-- Task data follows --

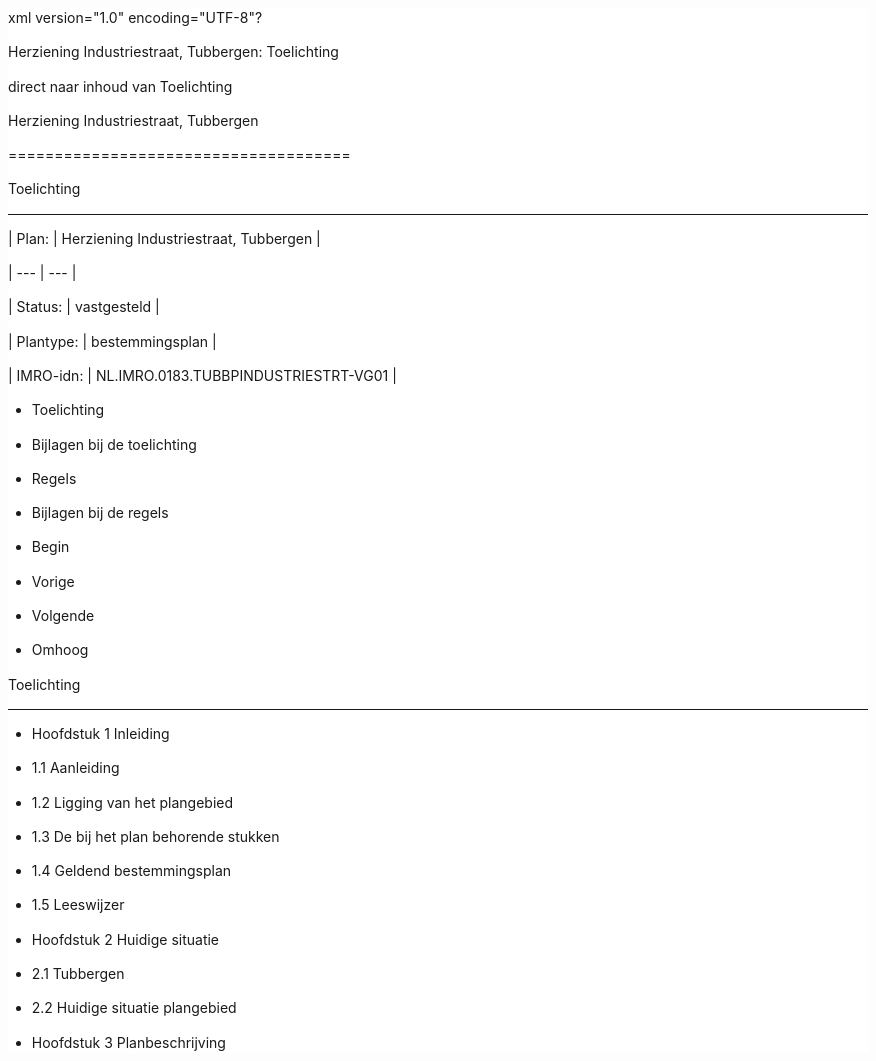 xml version\="1\.0" encoding\="UTF\-8"?

Herziening Industriestraat, Tubbergen: Toelichting

direct naar inhoud van Toelichting

Herziening Industriestraat, Tubbergen

=====================================

Toelichting

-----------

| Plan: | Herziening Industriestraat, Tubbergen |

| --- | --- |

| Status: | vastgesteld |

| Plantype: | bestemmingsplan |

| IMRO\-idn: | NL.IMRO.0183\.TUBBPINDUSTRIESTRT\-VG01 |

* Toelichting

* Bijlagen bij de toelichting

* Regels

* Bijlagen bij de regels

* Begin

* Vorige

* Volgende

* Omhoog

Toelichting

-----------

* Hoofdstuk 1 Inleiding

+ 1\.1 Aanleiding

+ 1\.2 Ligging van het plangebied

+ 1\.3 De bij het plan behorende stukken

+ 1\.4 Geldend bestemmingsplan

+ 1\.5 Leeswijzer

* Hoofdstuk 2 Huidige situatie

+ 2\.1 Tubbergen

+ 2\.2 Huidige situatie plangebied

* Hoofdstuk 3 Planbeschrijving
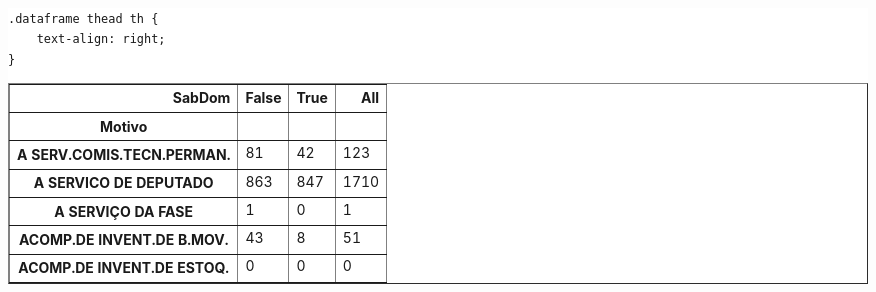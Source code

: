     .dataframe thead th {
        text-align: right;
    }
</style>
<table border="1" class="dataframe">
  <thead>
    <tr style="text-align: right;">
      <th>SabDom</th>
      <th>False</th>
      <th>True</th>
      <th>All</th>
    </tr>
    <tr>
      <th>Motivo</th>
      <th></th>
      <th></th>
      <th></th>
    </tr>
  </thead>
  <tbody>
    <tr>
      <th>A SERV.COMIS.TECN.PERMAN.</th>
      <td>81</td>
      <td>42</td>
      <td>123</td>
    </tr>
    <tr>
      <th>A SERVICO DE DEPUTADO</th>
      <td>863</td>
      <td>847</td>
      <td>1710</td>
    </tr>
    <tr>
      <th>A SERVIÇO DA FASE</th>
      <td>1</td>
      <td>0</td>
      <td>1</td>
    </tr>
    <tr>
      <th>ACOMP.DE INVENT.DE B.MOV.</th>
      <td>43</td>
      <td>8</td>
      <td>51</td>
    </tr>
    <tr>
      <th>ACOMP.DE INVENT.DE ESTOQ.</th>
      <td>0</td>
      <td>0</td>
      <td>0</td>
    </tr>
  </tbody>
</table>
</div>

-- Task data concluded --

◆ Task to complete
Sift the data above for lines with "ACOMP", then copy each one.

◆ Written response
      <th>ACOMP.DE INVENT.DE B.MOV.</th>
      <th>ACOMP.DE INVENT.DE ESTOQ.</th>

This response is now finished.